I wince as I gaze my hand on the door frame. My knuckles are split and there is a bruise on my stomach where Mukarji got in a lucky shot. After speaking to the security team, then the police and finally a prominent minister, who happened to be at the event. It seems that Mukarji is in for a long and difficult night in a police cell. His career is over and I've made it plain to the minister, if it isn't, he wont be around long enough to see the end of the week. Whether he thought I was an angry husband letting off steam or a man mouthing off after a fight, I don't know, but he was patient and calm and spoke to me in a manner that reminded me of my father and had an instantly calming effect.

The security cameras picked up Mukharji following Aya from the ballroom, then on a different camera hovering around the outside of the restroom, before following her in. It makes my blood boil to think of him stalking her like that. 1 more minute and God knows what he could have done to her. I try to focus on my breathing, even it out after the angry flush that seems to hit me again.

Every time I pounded my fist into that face, all I could think about was the panic in her eyes, the flash off fear there, that bleak look of helplessness as she stood in his clutches. If security hadn't arrived, god knows I would have finished him off right there and then. When the red mist had descended, something savage had been unleashed, I wanted to rip him to shreds, wipe him off the face of the planet, I wanted to break his hands, gouge out his eyes, rip out his tongue. The thought alone makes the adrenaline rush through my bloodstream.

I am barely across the room when I hear the door click behind me. It's Ami-Ji. stood in her night gown, with her face full of concerns. She rushes to me. Gently pushing back the hair from my forehand to get a better look at me. holding my jaw, she turns my face from side to side, taking in the bruise on my jaw. She lifts my hands and tuts as she examines the butterfly plasters there.

'Aya?' I whisper.

'bed' she replies. Still holding my hand, she guides me to the sofa and sits me down next to her. 'Teek hai." Fine she announces clearly disgruntled at the fact that it's all I really need to hear to vilify my actions.

I brace myself for the telling off I'm expecting when I register something is different. There is no scowl or anger on her face, but something else.

'Aya. . .? She says furtively, '-she's pregnant' Ami ji says and then adds 'Both, the baby and Aya are fine' when she sees the concern in my eyes. I can't quite comprehend the announcement. The words float around in my head and sit quietly. Tonight anything could have happened to her. Thank God nothing did. I wouldn't have have forgiven myself. I asked Ami ji to put Mukharji on our table! If I hadn't -perhaps things would have been different...
Sensing my guilt, Ami ji launches into a stream of chastisement. 'grow up. . . act responsible. . . take things more seriously. . . . ' it goes on and on, but all I can think about is her announcement. Pregnant! A baby! I feel my chest expand with an unexpected joy, a rush of excitement, relief and hope.
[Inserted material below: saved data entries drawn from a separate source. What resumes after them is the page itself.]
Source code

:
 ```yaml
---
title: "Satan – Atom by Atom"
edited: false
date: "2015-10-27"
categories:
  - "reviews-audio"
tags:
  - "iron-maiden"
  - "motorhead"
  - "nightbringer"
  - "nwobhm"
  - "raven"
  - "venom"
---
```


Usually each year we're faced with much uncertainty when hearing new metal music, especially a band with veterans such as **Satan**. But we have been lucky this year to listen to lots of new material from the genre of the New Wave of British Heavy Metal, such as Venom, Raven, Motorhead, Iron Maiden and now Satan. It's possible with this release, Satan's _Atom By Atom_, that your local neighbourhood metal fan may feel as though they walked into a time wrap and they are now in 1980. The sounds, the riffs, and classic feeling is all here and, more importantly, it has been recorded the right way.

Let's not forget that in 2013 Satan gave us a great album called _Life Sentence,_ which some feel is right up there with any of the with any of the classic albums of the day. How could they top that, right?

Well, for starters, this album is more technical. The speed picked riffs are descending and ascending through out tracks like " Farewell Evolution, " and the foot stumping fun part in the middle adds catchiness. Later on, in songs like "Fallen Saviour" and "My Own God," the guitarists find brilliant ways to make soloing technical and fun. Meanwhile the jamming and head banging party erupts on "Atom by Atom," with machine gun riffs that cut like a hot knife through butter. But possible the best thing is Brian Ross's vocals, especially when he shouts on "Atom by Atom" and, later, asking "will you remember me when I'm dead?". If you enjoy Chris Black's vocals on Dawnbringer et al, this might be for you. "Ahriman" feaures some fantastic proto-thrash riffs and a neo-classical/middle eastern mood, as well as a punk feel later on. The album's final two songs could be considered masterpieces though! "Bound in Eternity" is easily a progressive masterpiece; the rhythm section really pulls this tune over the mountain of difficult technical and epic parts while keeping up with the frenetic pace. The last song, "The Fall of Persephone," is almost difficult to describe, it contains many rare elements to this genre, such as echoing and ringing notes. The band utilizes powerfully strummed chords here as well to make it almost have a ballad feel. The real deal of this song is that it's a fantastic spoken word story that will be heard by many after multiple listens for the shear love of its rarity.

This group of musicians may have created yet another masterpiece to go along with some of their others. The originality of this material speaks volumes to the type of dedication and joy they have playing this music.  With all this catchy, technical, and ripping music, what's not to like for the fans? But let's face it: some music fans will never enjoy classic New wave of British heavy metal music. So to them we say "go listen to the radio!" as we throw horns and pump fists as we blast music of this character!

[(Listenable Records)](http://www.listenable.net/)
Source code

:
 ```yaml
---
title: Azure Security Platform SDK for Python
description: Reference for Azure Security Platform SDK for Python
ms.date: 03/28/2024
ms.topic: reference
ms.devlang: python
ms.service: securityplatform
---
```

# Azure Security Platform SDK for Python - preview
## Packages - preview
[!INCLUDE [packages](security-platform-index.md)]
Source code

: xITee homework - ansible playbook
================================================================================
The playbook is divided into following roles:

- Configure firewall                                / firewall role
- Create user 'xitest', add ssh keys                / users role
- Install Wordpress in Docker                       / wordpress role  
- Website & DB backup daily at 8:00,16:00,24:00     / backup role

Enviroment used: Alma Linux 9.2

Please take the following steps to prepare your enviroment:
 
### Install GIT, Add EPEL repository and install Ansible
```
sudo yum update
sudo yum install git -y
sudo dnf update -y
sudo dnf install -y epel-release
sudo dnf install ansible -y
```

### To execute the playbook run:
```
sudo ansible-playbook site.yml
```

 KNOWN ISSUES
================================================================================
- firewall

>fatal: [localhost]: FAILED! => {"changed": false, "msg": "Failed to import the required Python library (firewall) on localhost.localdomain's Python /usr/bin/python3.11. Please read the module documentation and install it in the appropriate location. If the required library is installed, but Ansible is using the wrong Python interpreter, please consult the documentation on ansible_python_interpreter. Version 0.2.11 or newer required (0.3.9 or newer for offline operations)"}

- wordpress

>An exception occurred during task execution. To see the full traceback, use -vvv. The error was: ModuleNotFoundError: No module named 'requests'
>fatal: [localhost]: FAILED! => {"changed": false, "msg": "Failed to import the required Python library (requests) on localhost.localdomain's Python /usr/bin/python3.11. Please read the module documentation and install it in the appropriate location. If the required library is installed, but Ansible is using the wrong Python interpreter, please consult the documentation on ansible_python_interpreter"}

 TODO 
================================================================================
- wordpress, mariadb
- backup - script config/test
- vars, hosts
Aya's having my baby. the words sit on my tongue, in my mind and in my chest like a light. Aya is pregnant.

'Aya?' I ask, unable to hide the excitement in my voice. My eyes move to the door, getting ready to rush upstairs to see her. I want so badly to hold her right now. Tell her I love her, want this marriage to work and make sure she knows I will never ever let anything happen to her or our baby.

'Adam' Ami ji says and holds my hands to still me, when I begin to get up, eager to see Aya. 'We have to take care of her, after what happened last time, it's important that she isn't placed under any unnecessary-'

'-what are you talking about?' I interrupt in confusion- last time? Is she blaming me for what happened in our marriage 5 years ago? My mind jumps forward and skips over the last few days, to make sense of what it is Ami Ji is saying '-last time?' Everything seems to have settled between us in the last few weeks. we still have a lot of serious talking to do, but it doesn't mean that our relationship is doomed to fail.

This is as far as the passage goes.